**WHAT TO PRODUCE**
Copy out all the lines in the records that include the word "project".

**INPUT FOR THIS TASK**
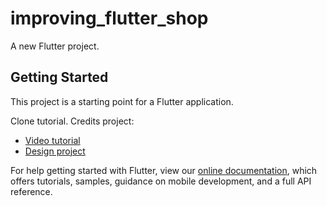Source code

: # improving_flutter_shop

A new Flutter project.

## Getting Started

This project is a starting point for a Flutter application.

Clone tutorial. Credits project:

- [Video tutorial](https://youtu.be/w45GyPYTEU0)
- [Design project](https://dribbble.com/shots/6768949-Urbanears-Headphones-App-Store)

For help getting started with Flutter, view our
[online documentation](https://flutter.dev/docs), which offers tutorials,
samples, guidance on mobile development, and a full API reference.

**ANSWER SPACE**
A new Flutter project.
This project is a starting point for a Flutter application.
Clone tutorial. Credits project:
- [Design project](https://dribbble.com/shots/6768949-Urbanears-Headphones-App-Store)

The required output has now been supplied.